Larry Tranel, Dairy Field Specialist, Northeast Area


Malnutrition and poverty are rampant in the developing world. Tropical forests being cut down and ensuing erosion affects the whole world. Poverty pulls down the whole world economy as unemployment and misuse of economic and environmental resources impacts our economy through fewer markets and environmental degradation. Nicaragua is one of those countries, the second poorest in the Americas.

Programmatic Response

This field specialist volunteered with US AID/Winrock International Farmer-to-Farmer program in September of 2004 and October of 2005 for 2.5 weeks each time to assist the Nicaraguan dairy industry to develop production, new producers, implement rotational grazing systems, and help give direction/develop the national agricultural university farms, professors and students with sustainable dairy development practices.
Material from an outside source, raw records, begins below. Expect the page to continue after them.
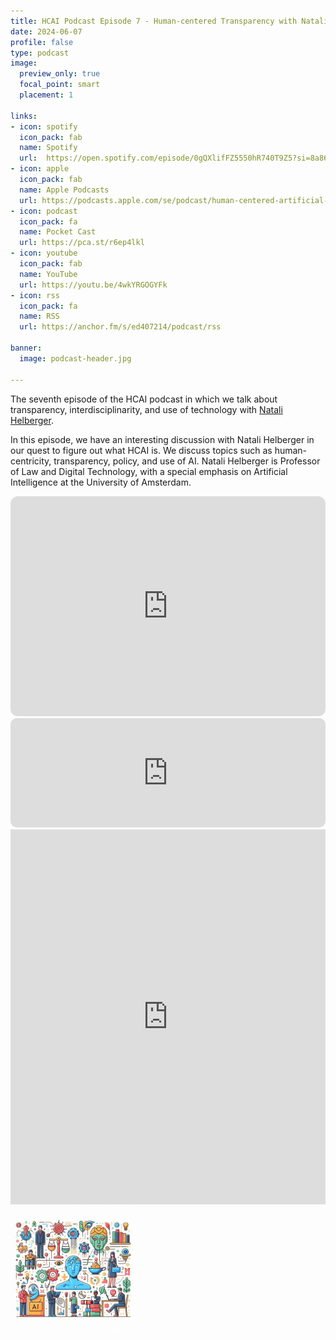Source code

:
 ```yaml
---
title: HCAI Podcast Episode 7 - Human-centered Transparency with Natali Helberger
date: 2024-06-07
profile: false
type: podcast
image:
  preview_only: true
  focal_point: smart
  placement: 1

links: 
- icon: spotify
  icon_pack: fab
  name: Spotify
  url:  https://open.spotify.com/episode/0gQXlifFZ5550hR740T9Z5?si=8a86c985120846ef
- icon: apple
  icon_pack: fab
  name: Apple Podcasts
  url: https://podcasts.apple.com/se/podcast/human-centered-artificial-intelligence/id1717384556?i=1000658141990
- icon: podcast
  icon_pack: fa
  name: Pocket Cast
  url: https://pca.st/r6ep4lkl
- icon: youtube
  icon_pack: fab
  name: YouTube
  url: https://youtu.be/4wkYRGOGYFk
- icon: rss
  icon_pack: fa
  name: RSS
  url: https://anchor.fm/s/ed407214/podcast/rss

banner:
  image: podcast-header.jpg  

---
```


The seventh episode of the HCAI podcast in which we talk about transparency, interdisciplinarity, and use of technology with [Natali Helberger](https://www.joannajbryson.org/).

<!--more-->

In this episode, we have an interesting discussion with Natali Helberger in our quest to figure out what HCAI is. We discuss topics such as human-centricity, transparency, policy, and use of AI. Natali Helberger is Professor of Law and Digital Technology, with a special emphasis on Artificial Intelligence at the University of Amsterdam.

<iframe style="border-radius:12px" src="https://open.spotify.com/embed/episode/0gQXlifFZ5550hR740T9Z5?utm_source=generator" width="100%" height="352" frameBorder="0" allowfullscreen="" allow="autoplay; clipboard-write; encrypted-media; fullscreen; picture-in-picture" loading="lazy"></iframe>

<iframe allow="autoplay *; encrypted-media *; fullscreen *; clipboard-write" frameborder="0" height="175" style="width:100%;overflow:hidden;border-radius:10px;" sandbox="allow-forms allow-popups allow-same-origin allow-scripts allow-storage-access-by-user-activation allow-top-navigation-by-user-activation" src="https://embed.podcasts.apple.com/se/podcast/human-centered-artificial-intelligence/id1717384556?i=1000658141990"></iframe>

<iframe width="100%" height="600" src="https://www.youtube.com/embed/4wkYRGOGYFk" title="HCAI Podcast Episode 7 - Human-centered Transparency with Natali Helberger" frameborder="0" allow="accelerometer; autoplay; clipboard-write; encrypted-media; gyroscope; picture-in-picture; web-share" allowfullscreen></iframe>



<img src="featured.jpg" width="200px">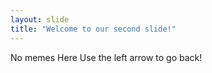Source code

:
 ```yaml
---
layout: slide
title: "Welcome to our second slide!"
---
```

No memes Here
Use the left arrow to go back!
In the first session over 100 producers and dairy technicians learned the benefits of rotational grazing and the economic impacts of various operational changes using more cows on fewer acres using electric fencing. In session 2 in 2005, over 160 students, 6 professionals and 4 producers, learned how to implement rotational grazing, better manage tropical pastures, provide incentive for laborers to produce more milk, and assist the thought process for younger operators to get into the dairy business. The evaluations by the professors regarding their students were very high, especially with the economic aspirations for dairy farming in Nicaragua. In addition, this field specialist is sharing the Dairy TRANS software program with them to help them analyze their operations, a concept that is directly lacking in the country. The program will be translated into Spanish for them by this field specialist and the program will be gifted to the University National Agricultura.